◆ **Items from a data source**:
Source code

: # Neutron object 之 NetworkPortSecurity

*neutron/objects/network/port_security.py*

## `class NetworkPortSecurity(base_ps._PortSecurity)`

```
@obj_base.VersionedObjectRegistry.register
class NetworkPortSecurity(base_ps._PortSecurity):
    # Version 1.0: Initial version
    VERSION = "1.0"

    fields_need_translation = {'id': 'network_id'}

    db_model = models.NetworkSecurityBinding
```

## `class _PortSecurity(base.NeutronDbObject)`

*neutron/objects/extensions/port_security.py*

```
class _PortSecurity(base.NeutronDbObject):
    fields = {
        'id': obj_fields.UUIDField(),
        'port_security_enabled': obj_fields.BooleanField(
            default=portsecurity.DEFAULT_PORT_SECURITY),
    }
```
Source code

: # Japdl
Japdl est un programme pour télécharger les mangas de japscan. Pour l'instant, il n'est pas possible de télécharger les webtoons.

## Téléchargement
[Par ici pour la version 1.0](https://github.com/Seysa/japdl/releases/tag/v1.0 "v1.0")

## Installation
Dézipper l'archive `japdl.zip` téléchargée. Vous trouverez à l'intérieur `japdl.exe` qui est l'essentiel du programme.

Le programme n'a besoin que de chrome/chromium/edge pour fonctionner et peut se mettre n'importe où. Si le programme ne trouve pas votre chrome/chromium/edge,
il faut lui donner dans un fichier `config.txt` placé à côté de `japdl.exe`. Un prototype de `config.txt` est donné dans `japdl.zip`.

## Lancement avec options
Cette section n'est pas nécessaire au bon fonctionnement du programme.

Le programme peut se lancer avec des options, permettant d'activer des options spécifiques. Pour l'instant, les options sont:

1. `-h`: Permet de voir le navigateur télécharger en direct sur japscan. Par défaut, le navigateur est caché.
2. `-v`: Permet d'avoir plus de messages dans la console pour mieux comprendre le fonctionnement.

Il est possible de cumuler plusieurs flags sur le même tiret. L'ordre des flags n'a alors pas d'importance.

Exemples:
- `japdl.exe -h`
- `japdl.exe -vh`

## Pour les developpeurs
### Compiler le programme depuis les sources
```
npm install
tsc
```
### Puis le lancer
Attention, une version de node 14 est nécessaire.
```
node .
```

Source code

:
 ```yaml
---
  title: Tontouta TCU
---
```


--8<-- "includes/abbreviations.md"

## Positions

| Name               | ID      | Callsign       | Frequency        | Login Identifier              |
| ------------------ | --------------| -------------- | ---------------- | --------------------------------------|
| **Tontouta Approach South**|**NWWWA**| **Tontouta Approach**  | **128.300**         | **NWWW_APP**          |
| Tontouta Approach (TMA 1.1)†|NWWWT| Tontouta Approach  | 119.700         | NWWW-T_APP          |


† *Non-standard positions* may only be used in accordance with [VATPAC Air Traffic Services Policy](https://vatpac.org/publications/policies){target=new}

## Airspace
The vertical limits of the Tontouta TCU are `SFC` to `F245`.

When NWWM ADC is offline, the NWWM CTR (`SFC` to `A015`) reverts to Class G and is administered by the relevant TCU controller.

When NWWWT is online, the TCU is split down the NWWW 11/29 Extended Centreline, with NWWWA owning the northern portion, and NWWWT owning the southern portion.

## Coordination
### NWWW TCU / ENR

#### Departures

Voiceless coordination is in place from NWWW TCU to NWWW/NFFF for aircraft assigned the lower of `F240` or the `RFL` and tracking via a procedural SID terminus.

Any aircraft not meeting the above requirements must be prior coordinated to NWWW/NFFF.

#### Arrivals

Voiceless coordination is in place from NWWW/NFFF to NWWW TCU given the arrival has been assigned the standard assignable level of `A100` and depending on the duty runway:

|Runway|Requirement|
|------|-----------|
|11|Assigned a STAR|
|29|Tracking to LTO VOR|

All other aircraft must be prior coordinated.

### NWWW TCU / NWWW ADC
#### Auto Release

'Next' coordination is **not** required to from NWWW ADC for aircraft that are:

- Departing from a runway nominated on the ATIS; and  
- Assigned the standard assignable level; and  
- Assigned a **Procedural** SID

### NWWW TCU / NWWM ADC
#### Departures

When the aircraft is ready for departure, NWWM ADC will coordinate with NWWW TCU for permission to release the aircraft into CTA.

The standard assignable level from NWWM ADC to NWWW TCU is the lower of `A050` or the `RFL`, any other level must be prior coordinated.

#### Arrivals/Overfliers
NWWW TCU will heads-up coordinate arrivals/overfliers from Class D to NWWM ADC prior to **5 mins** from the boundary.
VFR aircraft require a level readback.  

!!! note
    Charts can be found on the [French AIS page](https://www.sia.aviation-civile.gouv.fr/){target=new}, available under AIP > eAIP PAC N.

◆ **What is being asked**:
Tell me how many lines of the records include the word "target", replying with the number alone.

◆ **Exercise output**:
2